Prescribing Disordered Eating to Teens as a Weight-Loss Plan
POSITION STATEMENT
F.E.A.S.T, an international organization supporting parents and caregivers of eating disorder patients, joins advocates and colleagues around the world in asking for reconsideration and withdrawal of a research proposal that prescribes fasting to young people as an “obesity” intervention. Fasting is a high-risk behavior especially for developing teens.
The “Fast Track to Health” Trial is a randomized controlled trial with “alternate day fasting diet on weight loss and well-being in adolescents with obesity.” The study, to be recruited out of The Children’s Hospital at Westmead and Monash Medical Centre, is designed to involve 186 Australian children between 13 and 17 years old.
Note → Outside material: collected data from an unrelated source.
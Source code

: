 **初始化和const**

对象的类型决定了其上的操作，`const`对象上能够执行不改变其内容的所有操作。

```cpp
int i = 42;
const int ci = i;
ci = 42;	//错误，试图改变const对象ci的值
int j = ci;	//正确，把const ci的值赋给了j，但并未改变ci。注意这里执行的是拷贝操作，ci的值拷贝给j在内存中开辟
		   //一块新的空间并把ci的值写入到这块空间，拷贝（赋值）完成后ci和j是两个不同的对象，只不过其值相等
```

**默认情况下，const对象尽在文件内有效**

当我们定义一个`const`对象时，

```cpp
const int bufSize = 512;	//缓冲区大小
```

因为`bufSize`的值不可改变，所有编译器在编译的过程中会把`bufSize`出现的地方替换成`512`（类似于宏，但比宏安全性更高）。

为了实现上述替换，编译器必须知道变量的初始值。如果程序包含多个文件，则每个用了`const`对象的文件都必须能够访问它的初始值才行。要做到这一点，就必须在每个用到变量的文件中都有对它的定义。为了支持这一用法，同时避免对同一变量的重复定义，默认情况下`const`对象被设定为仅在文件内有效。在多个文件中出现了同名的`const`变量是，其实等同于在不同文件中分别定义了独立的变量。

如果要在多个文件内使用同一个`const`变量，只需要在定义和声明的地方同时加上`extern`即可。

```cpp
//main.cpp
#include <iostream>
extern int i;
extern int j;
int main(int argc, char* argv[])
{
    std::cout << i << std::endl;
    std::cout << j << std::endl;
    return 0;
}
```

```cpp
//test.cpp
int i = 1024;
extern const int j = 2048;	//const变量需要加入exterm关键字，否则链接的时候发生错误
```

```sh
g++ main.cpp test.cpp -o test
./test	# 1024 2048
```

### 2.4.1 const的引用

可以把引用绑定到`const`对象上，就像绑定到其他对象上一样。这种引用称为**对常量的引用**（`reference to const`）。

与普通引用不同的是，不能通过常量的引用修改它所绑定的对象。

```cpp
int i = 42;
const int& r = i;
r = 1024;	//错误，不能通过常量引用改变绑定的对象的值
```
We call on the Principal Investigator, Dr. Louise Baur, and Sydney Children’s Hospital Network Human Research Ethics Committee, to suspend this trial for safety reasons before enrollment begins in December 2018:
- The behaviors in these treatments would be considered dangerously disordered eating in any other context
- Data collected over the study period does not begin to monitor the possible long-term harm to the participants or their peers and siblings
- Basing inclusion by BMI definitions of “obesity” puts significant numbers of participants at risk for malnourishment and metabolic harm as it fails to take their individualized growth curves into account
- Adolescents who are weight-suppressed or in energy deficit are at grave risk of triggering disabling, lifelong, or fatal eating disorders
- There are no known weight loss interventions known to be safe and effective for adults or for children over the long term
We note that this trial has a follow-up period of 12 months after end of treatment. As an organization of families, we find this painfully ill-conceived. The long-term risks of weight suppression are over decades of our loved ones’ lives, not in a few years.
We are tragically aware of the health risks of malnourishment in a developing adolescent, but also the abdication of responsibility inherent in “prescribing” disordered eating patterns like fasting. The potential harm to these young people of intermittent nutritional deprivation is grave: to their bodies, to their thinking, and to public health messaging.
When children are “treated” for their body size this has an effect on how these individuals think of themselves and others, and how their peers treat them. Weight stigma is an insidious and pervasive harm that we as caregivers and as health professionals cannot afford to encourage without strong and well-grounded evidence.
Fasting, in particular, is a risky and irresponsible recommendation for developing bodies. It represents the far end of restrictive eating and thinking about food. The eating disorder community quite rightly is stepping forward to decry this direction in research, not because of an objection to scientific progress but because of known harms to children.
“I am dismayed to learn that a restrictive diet / regime of nutritional restriction is to be imposed upon vulnerable young people. Experts tells us that negative energy balance is a gateway to an eating disorder, further, studies have shown that restrictive diets are frequently the start of a life of weight cycling.” – Nicki Wilson, EDANZ, F.E.A.S.T. Chair
“We are in a unique position, based on our knowledge of eating disorders, to provide some balance to the current social and biomedical rush to reduce the weight of a population with little to no consideration of harms. If not us, then who?” – Chevese Turner, CEO & Founder, Binge Eating Disorder Association (BEDA)
“I think it is beyond time for us to decide we are not going to promote intentional weight loss – not just because it’s not sustainable: weight cycling is harmful, and dieting in any form contributes to eating disorders.“ – Rachel Millner, Psy.D. Psychologist, The Children’s Hospital of Philadelphia
“It should not fall to those of us who know personally the deadly cost of eating disorders to alert the medical world of the risk of medical authorities prescribing the very same thinking and behaviors.” – Laura Collins Lyster-Mensh, F.E.A.S.T. CEO
F.E.A.S.T. calls on all healthcare and mental health advocates and professionals to speak up about this proposed research trial and make your voices heard. To normalize this kind of radical, risky approach to healthcare is to risk untold harm. Let’s remember “do no harm” is the foundation of medical care and a principle of research.
Signed,
The Board of Directors of F.E.A.S.T.